# Change Log for RCCL

Full documentation for RCCL is available at [https://rccl.readthedocs.io](https://rccl.readthedocs.io)

## [RCCL-2.8.4 for ROCm 4.3.0]
### Added
- Ability to select the number of channels to use for clique-based all reduce (RCCL_CLIQUE_ALLREDUCE_NCHANNELS).  This can be adjusted to tune for performance when computation kernels are being executed in parallel.
### Optimizations
- Additional tuning for clique-based kernel AllReduce performance (still requires opt in with RCCL_ENABLE_CLIQUE=1)
- Modification of default values for number of channels / byte limits for clique-based all reduce based on device architecture
### Changed
- Replaced RCCL_FORCE_ENABLE_CLIQUE to RCCL_CLIQUE_IGNORE_TOPO
- Clique-based kernels can now be enabled on topologies where all active GPUs are XGMI-connected
- Topologies not normally supported by clique-based kernels require RCCL_CLIQUE_IGNORE_TOPO=1
### Fixed
- Install script '-r' flag invoked alone no longer incorrectly deletes any existing builds.
### Known issues
- Managed memory is not currently supported for clique-based kernels

## [RCCL-2.8.4 for ROCm 4.2.0]
### Added
- Compatibility with NCCL 2.8.4
- 
### Optimizations
- Additional tuning for clique-based kernels
- Enabling GPU direct RDMA read from GPU
- Fixing potential memory leak issue when re-creating multiple communicators within same process
- Improved topology detection
### Known issues
- None

## [Unreleased]
### Optimizations
- Additional tuning for clique-based kernel AllReduce performance (still requires opt in with RCCL_ENABLE_CLIQUE=1)

### Changed
- Replaced RCCL_FORCE_ENABLE_CLIQUE to RCCL_CLIQUE_IGNORE_TOPO
- Clique-based kernels can now be enabled on topologies where all active GPUs are XGMI-connected
- Topologies not normally supported by clique-based kernels require RCCL_CLIQUE_IGNORE_TOPO=1

## [RCCL-2.7.8 for ROCm 4.1.0]
### Added
- Experimental support for clique-based kernels (opt in with RCCL_ENABLE_CLIQUE=1)
- Clique-based kernels may offer better performance for smaller input sizes
- Clique-based kernels are currently only enabled for AllReduce under a certain byte limit (controlled via RCCL_CLIQUE_ALLREDUCE_BYTE_LIMIT)
### Optimizations
- Performance improvements for Rome-based systems
### Known issues
- Clique-based kernels are currently experimental and have not been fully tested on all topologies.  By default, clique-based kernels are disabled if the detected topology is not supported (override with RCCL_FORCE_ENABLE_CLIQUE)
- Clique-based kernels may hang if there are differences between environment variables set across ranks.
- Clique-based kernels may fail if the input / output device pointers are not the base device pointers returned by hipMalloc.

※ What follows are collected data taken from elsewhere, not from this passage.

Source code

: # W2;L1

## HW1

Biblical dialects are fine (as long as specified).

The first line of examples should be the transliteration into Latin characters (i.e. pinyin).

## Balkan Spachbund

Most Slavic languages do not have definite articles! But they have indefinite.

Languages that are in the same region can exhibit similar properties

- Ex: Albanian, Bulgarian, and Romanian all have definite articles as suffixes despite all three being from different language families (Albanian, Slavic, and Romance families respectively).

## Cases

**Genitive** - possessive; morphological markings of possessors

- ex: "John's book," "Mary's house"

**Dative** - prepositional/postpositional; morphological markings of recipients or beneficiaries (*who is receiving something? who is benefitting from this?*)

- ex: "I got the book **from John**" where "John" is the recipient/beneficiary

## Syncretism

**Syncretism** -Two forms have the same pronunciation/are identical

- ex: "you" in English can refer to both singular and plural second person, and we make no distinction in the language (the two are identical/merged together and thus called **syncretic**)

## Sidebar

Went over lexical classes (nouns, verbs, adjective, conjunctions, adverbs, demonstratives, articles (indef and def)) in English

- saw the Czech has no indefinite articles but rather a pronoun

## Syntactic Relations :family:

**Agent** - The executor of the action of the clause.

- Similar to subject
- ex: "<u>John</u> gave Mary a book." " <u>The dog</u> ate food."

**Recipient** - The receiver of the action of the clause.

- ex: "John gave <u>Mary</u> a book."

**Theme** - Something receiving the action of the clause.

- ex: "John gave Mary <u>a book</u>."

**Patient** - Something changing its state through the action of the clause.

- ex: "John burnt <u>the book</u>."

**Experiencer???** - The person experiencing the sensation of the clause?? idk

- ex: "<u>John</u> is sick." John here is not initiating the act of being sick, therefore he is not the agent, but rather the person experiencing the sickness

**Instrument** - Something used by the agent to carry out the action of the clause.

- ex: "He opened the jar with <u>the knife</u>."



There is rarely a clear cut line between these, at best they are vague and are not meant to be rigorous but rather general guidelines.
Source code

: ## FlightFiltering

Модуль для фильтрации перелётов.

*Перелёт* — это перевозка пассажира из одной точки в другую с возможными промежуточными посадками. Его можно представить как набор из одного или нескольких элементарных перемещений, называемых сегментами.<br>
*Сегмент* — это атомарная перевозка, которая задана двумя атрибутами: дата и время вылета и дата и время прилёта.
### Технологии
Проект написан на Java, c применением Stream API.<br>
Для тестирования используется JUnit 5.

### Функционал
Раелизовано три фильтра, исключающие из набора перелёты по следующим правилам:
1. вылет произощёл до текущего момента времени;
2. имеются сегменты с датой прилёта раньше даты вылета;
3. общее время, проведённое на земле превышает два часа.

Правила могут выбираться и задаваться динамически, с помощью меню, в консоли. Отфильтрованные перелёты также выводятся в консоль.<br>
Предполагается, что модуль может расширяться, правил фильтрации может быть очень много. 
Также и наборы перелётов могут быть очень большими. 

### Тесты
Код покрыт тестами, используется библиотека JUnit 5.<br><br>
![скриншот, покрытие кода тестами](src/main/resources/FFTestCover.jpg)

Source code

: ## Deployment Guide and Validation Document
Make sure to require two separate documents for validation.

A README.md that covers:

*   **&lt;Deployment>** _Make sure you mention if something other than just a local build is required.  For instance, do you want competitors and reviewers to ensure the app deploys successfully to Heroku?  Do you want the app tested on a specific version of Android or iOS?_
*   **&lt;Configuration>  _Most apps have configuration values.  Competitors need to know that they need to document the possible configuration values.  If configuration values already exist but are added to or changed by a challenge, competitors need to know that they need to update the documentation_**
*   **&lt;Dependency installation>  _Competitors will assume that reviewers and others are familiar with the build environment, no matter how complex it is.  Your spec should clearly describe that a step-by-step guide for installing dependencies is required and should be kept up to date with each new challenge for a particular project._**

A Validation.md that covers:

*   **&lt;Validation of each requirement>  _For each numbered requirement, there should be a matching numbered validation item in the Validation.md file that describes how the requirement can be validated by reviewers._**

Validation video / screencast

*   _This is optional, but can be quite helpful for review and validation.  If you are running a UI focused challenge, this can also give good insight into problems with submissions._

## [RCCL-2.7.8 for ROCm 3.9.0]
### Added
- Adding support for alltoallv RCCL kernel
### Optimizations
- Modifications to topology based on XGMI links
### Known issues
- None

## [RCCL-2.7.6 for ROCm 3.8.0]
### Added
- Support for static library builds
### Known issues
- None

## [RCCL-2.7.6 for ROCm 3.7.0]
### Added
- Updated to RCCL API version of 2.7.6
- Added gather, scatter and all-to-all collectives

## [RCCL-2.7.0 for ROCm 3.6.0]
### Added
- Updated to RCCL API version of 2.6.4

## [RCCL-2.7.0 for ROCm 3.5.0]
### Added
- Compatibility with NCCL 2.6
- Network interface improvements with API v3
### Optimizations
- Fixing issues and built time improvements for hip-clang
- Network topology detection
- Improved CPU type detection
- Infiniband adaptive routing support
### Changed
- Switched to hip-clang as default compiler
### Deprecated
- Deprecated hcc build